Some dogs will do anything, aren't afraid of anything, won't pee on new items. But most, well. Some dogs are going to need to be introduced to the barrels. You will need to walk them around the barrels on leash. Let the dog sniff the barrels, or whatever you are calling barrels, but NEVER LET A MALE DOG EVEN BEGIN TO LIFT IT'S LEG! Once the dog is comfortable around the barrels real training begins.

If your dog is leery or afraid of the barrels DO NOT BABY THE DOG. If the dog receives this type of attention from acting afraid of the barrels you are teaching the dog to be afraid of the barrels and probably everything else. Just tell the dog "it's ok" and keep working the dog near then closer to the barrels.


What If They Are Peed On?

CLEAN THEM! Or your dog and every other male dog will stop to sniff and lift their leg on it again. It is a good idea, when working with a group of dogs or if you own a male dog to have a soapy water bottle and or a bucket or soapy water with cleaner and a roll of paper towels for just this sort of thing.

Really wipe down that barrel and it's bottom with soapy water, rinse if you can and maybe even dry it. Move the barrel at least a few inches after it is peed on.

Another idea is the male dog belly strap, a diaper for male dogs.

Dogs should not go potty any where near the Barrel Pattern. You should establish an area for them to go. Dogs are dogs are dogs. Take your dog to that area before starting to work with or on the barrels.

It is part of Barrel Race Dog Training to teach the dog NOT to lift a leg on the barrels or to use the area for a toilet at all.


When They Get Knocked Down

It is going to happen, you or your dog brushing up against a barrel at a fast rate, the wind blows, or the dog jumps up on one, the barrel will fall. The truth is, that is what you want, for the barrel to fall away from you rather then a hurt foot, or shoulder or head.

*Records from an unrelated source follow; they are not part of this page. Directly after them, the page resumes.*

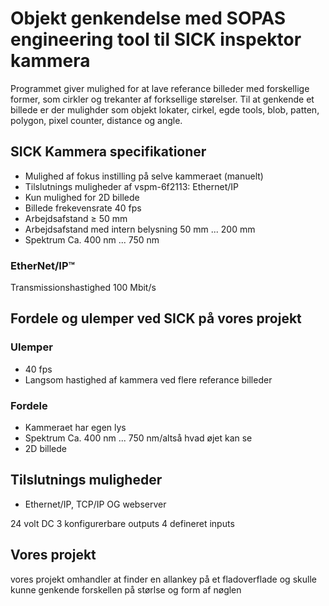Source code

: # Objekt genkendelse med SOPAS engineering tool til SICK inspektor kammera
Programmet giver mulighed for at lave referance billeder med forskellige former, som cirkler og trekanter af forksellige størelser. 
Til at genkende et billede er der mulighder som objekt lokater, cirkel, egde tools, blob, patten, polygon, pixel counter, distance og angle.


## SICK Kammera specifikationer
- Mulighed af fokus instilling på selve kammeraet (manuelt)
- Tilslutnings muligheder af vspm-6f2113: Ethernet/IP
- Kun mulighed for 2D billede
- Billede frekevensrate 40 fps
- Arbejdsafstand	≥ 50 mm
- Arbejdsafstand med intern belysning	50 mm ... 200 mm
- Spektrum	Ca. 400 nm ... 750 nm
### EtherNet/IP™
Transmissionshastighed	100 Mbit/s

## Fordele og ulemper ved SICK på vores projekt 
### Ulemper
- 40 fps
- Langsom hastighed af kammera ved flere referance billeder
  
### Fordele
- Kammeraet har egen lys
- Spektrum	Ca. 400 nm ... 750 nm/altså hvad øjet kan se
- 2D billede

## Tilslutnings muligheder
- Ethernet/IP, TCP/IP OG webserver

24 volt DC
3 konfigurerbare outputs
4 defineret inputs

## Vores projekt
vores projekt omhandler at finder en allankey på et fladoverflade og skulle kunne genkende forskellen på størlse og form af nøglen




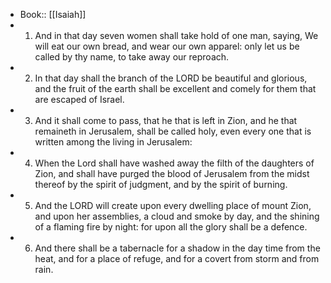 - Book:: [[Isaiah]]
- 1. And in that day seven women shall take hold of one man, saying, We will eat our own bread, and wear our own apparel: only let us be called by thy name, to take away our reproach.
- 2. In that day shall the branch of the LORD be beautiful and glorious, and the fruit of the earth shall be excellent and comely for them that are escaped of Israel.
- 3. And it shall come to pass, that he that is left in Zion, and he that remaineth in Jerusalem, shall be called holy, even every one that is written among the living in Jerusalem:
- 4. When the Lord shall have washed away the filth of the daughters of Zion, and shall have purged the blood of Jerusalem from the midst thereof by the spirit of judgment, and by the spirit of burning.
- 5. And the LORD will create upon every dwelling place of mount Zion, and upon her assemblies, a cloud and smoke by day, and the shining of a flaming fire by night: for upon all the glory shall be a defence.
- 6. And there shall be a tabernacle for a shadow in the day time from the heat, and for a place of refuge, and for a covert from storm and from rain.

When a barrel falls IGNORE IT AND KEEP RUNNING. Try to hold the dog's attention. IF the dog spooks from the falling barrel do not baby or correct the dog, quickly tell the dog "everything is ok" then go right back to where you were. When the "go" is over, set the barrel back up and have the dog run the pattern again.


TAKE CARE OF YOUR BARRELS

What ever you are using for your dog to run around, and especially if you are fortunate enough to own "actual dog sized barrels", Take Care Of Them. Be sure to keep them clean and nice. Put them indoors when they are not in use, if you can at all, especially in the winter months. Keep them out of full sun during the full summer. Don't let your barrels blow away in the wind. And if you can at all, don't use them for other uses. Otherwise. Your dog may not have barrels to run the next season you are ready to train for fun or competition.